Unexpected influence from prior in binomial model in brms

Modeling
1

Take this dataframe (df) representing an ABCD test on conversions.

When I take the descriptive means or fit a brms model to df with default uninformed priors I see that recipe A (the Intercept) has a mean of 49.3%.

library(brms)

prob_to_lor <- function(prob){log(prob / (1-prob))}

df <- structure(list(
     recipe = c("A", "B", "C", "D"), 
     events = c(4926L, 4968L, 5051L, 5136L), 
     trials = c(10000, 10000, 10000, 10000), 
     rate = c(0.4926, 0.4968, 0.5051, 0.5136)), 
     row.names = c(NA, -4L), class = c("tbl_df", "tbl", "data.frame"))

fit1 <- brm(
    data = df,
    family = binomial,
    formula = "events | trials(trials) ~ 0 + Intercept + recipe",
    cores = 7,
    seed = 42
    ) 

fixef(fit1)['Intercept','Estimate'] |> plogis()

[1] 0.492667

I am perplexed that including a prior for the Intercept with a mean of 0.49 has the effect of increasing the estimate for the Intercept upward to 0.50.
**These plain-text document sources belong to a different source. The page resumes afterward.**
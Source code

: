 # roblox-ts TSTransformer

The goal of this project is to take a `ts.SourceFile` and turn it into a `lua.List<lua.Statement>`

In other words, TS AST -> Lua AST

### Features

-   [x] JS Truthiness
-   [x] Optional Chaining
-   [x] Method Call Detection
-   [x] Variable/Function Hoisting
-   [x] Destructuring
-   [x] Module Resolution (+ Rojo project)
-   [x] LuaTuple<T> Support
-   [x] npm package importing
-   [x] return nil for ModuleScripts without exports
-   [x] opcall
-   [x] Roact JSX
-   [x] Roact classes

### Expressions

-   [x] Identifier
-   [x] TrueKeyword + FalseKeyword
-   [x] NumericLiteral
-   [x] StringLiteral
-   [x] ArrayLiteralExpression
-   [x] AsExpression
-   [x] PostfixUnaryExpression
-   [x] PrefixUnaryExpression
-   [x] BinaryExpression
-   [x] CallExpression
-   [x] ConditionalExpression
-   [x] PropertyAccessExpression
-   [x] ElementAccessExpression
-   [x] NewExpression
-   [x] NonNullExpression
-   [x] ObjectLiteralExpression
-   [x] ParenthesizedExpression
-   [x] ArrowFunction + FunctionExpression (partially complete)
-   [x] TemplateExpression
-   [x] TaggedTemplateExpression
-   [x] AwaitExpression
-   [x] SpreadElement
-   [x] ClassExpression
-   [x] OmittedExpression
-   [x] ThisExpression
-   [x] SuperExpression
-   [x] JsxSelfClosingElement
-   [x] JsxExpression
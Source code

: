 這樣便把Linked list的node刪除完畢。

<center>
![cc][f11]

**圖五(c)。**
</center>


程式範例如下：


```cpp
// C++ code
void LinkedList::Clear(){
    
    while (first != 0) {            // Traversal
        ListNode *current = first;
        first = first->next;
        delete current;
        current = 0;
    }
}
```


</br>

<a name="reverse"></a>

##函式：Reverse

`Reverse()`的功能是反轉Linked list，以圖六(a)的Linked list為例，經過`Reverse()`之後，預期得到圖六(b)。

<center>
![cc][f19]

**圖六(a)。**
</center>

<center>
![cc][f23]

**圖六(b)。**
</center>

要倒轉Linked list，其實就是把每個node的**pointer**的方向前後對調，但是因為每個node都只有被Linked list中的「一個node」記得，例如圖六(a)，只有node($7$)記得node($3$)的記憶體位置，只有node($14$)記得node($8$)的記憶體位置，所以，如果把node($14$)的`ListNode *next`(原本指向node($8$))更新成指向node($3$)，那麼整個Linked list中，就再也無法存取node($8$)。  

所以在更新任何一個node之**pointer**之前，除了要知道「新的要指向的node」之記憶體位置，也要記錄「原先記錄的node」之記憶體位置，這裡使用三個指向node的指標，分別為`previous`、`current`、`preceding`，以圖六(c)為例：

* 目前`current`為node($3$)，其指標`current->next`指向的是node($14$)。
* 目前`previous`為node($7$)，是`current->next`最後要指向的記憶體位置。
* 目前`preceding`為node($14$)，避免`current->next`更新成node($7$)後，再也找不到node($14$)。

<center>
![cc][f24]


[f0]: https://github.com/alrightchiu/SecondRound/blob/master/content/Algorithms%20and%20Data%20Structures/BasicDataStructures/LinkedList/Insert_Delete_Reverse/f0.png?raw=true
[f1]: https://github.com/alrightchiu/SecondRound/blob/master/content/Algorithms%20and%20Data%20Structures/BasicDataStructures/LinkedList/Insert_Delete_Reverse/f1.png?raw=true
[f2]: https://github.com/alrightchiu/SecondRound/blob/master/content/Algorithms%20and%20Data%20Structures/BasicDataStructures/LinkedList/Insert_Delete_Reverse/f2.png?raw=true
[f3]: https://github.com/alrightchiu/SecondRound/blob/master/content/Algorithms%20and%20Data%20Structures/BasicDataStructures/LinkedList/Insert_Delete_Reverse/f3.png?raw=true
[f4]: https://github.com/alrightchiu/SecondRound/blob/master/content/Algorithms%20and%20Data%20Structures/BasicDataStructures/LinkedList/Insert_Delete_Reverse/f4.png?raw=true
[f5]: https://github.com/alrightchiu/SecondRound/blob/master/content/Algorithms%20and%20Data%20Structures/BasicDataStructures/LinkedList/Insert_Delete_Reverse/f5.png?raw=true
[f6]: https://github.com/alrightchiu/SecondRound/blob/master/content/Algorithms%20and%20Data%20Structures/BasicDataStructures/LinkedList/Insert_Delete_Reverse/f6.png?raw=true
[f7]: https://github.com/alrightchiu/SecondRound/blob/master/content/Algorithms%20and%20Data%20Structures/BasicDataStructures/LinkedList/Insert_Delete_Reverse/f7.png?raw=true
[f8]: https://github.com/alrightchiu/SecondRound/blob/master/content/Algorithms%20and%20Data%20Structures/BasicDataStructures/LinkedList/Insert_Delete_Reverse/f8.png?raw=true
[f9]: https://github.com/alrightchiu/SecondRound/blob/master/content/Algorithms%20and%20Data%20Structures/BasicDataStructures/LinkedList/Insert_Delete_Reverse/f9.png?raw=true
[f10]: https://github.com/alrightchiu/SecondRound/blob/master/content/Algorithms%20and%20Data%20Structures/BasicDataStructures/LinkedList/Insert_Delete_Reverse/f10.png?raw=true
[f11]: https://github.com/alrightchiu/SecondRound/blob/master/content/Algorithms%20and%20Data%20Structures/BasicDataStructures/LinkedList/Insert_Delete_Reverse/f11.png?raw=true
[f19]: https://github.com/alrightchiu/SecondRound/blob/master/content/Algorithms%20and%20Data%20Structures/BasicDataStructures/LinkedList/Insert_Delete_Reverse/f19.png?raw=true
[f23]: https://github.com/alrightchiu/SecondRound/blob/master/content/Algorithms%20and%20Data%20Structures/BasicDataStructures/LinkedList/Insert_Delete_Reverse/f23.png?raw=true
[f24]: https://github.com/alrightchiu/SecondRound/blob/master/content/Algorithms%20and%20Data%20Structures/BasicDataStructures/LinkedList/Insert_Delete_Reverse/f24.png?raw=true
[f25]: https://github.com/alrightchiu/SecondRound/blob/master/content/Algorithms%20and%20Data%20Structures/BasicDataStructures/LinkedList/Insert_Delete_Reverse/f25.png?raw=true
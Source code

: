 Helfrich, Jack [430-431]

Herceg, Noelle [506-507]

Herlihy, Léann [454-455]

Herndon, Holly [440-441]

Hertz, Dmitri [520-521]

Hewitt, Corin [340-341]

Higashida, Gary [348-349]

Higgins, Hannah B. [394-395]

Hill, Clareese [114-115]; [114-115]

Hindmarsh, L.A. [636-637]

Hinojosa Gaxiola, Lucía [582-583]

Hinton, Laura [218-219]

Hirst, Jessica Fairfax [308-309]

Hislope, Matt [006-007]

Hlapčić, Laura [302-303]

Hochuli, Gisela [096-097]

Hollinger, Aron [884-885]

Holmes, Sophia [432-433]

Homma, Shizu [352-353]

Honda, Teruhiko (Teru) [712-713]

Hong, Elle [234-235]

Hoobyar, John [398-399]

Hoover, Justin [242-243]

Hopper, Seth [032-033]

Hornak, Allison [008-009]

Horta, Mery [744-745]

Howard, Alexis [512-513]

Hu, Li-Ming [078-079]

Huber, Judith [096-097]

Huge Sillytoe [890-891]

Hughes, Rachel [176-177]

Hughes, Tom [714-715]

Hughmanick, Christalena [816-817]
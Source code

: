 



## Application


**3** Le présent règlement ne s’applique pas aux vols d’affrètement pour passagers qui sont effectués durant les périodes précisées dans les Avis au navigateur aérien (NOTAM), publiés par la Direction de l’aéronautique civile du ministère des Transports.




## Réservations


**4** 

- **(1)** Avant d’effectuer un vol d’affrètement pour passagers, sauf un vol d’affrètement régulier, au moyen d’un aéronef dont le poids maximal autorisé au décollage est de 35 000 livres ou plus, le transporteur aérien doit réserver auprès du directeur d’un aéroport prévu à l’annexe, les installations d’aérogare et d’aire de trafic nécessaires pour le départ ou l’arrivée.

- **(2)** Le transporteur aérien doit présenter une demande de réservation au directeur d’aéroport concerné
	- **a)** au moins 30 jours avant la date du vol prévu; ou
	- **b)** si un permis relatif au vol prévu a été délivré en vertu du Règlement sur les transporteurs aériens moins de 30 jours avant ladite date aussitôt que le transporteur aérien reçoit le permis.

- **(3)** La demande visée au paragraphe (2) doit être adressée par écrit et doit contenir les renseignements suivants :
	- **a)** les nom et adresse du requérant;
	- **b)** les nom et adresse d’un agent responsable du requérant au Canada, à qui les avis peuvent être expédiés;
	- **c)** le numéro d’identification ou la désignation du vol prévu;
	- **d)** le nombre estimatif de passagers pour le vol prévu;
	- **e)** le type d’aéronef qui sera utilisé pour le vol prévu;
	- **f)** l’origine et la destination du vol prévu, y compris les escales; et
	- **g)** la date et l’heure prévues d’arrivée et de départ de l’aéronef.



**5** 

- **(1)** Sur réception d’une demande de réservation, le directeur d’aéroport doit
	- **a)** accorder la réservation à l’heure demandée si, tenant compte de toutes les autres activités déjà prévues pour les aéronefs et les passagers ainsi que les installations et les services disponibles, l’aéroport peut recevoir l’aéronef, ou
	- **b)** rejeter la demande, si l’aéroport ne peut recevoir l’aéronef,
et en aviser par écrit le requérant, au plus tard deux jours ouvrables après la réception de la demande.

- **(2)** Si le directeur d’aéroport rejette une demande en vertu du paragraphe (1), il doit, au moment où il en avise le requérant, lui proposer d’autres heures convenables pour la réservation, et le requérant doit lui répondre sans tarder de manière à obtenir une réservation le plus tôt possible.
# Convert prior probabilities to log-odds ratios for logistic regression
PRIOR_MU_INTERCEPT  <- .49
PRIOR_SD_INTERCEPT <- .025
PRIOR_SD_RECIPE <- .005

PRIOR_MU_INTERCEPT_LOR <- prob_to_lor(PRIOR_MU_INTERCEPT)
PRIOR_SD_INTERCEPT_LOR <- prob_to_lor(PRIOR_MU_INTERCEPT + PRIOR_SD_INTERCEPT) - prob_to_lor(PRIOR_MU_INTERCEPT)
PRIOR_SD_RECIPE_LOR <- prob_to_lor(PRIOR_MU_INTERCEPT + PRIOR_SD_RECIPE) - prob_to_lor(PRIOR_MU_INTERCEPT)

my_stanvars <- c(
    stanvar(PRIOR_MU_INTERCEPT_LOR, name = "PRIOR_MU_INTERCEPT_LOR"),
    stanvar(PRIOR_SD_INTERCEPT_LOR, name = "PRIOR_SD_INTERCEPT_LOR"),
    stanvar(PRIOR_SD_RECIPE_LOR, name = "PRIOR_SD_RECIPE_LOR")
)

my_priors <- 
    prior(normal(PRIOR_MU_INTERCEPT_LOR, PRIOR_SD_INTERCEPT_LOR), 
          class = b, coef = Intercept) +
    prior(normal(0, PRIOR_SD_RECIPE_LOR), class = b, coef = recipeB) +
    prior(normal(0, PRIOR_SD_RECIPE_LOR), class = b, coef = recipeC) +
    prior(normal(0, PRIOR_SD_RECIPE_LOR), class = b, coef = recipeD)

fit2 <- brm(
    data = df,
    family = binomial,
    formula = my_formula,
    prior = my_priors,
    stanvars = my_stanvars, 
    cores = 7,
    seed = 42
    ) 

fixef(fit2)['Intercept','Estimate'] |> plogis()

[1] 0.4999328

In my mental model, if the Intercept in the raw data has a mean of 0.493, then a prior centered at 0.49 should only be able to bias the posterior estimate toward 0.49, but clearly in this case the posterior estimate is moving away from the prior for the Intercept, and I am struggling to understand how and why.

2

First, note that this is a very small difference, which might just be sampling variation. If you are certain you’ve ruled that out, this result still isn’t necessarily surprising, because the relevant distributions are more than just their means. Suppose, for example, that the mean of the likelihood function is influenced by a very long left-hand tail. If we multiply by a prior that suppresses that left-hand tail, then even if the prior has the same mean as the likelihood function, and even if the prior is symmetric, the mean of the posterior will be higher than the mean of both the prior and the likelihood.

Your intuition is valid only in cases where the prior and likelihood are both symmetric about their shared mean.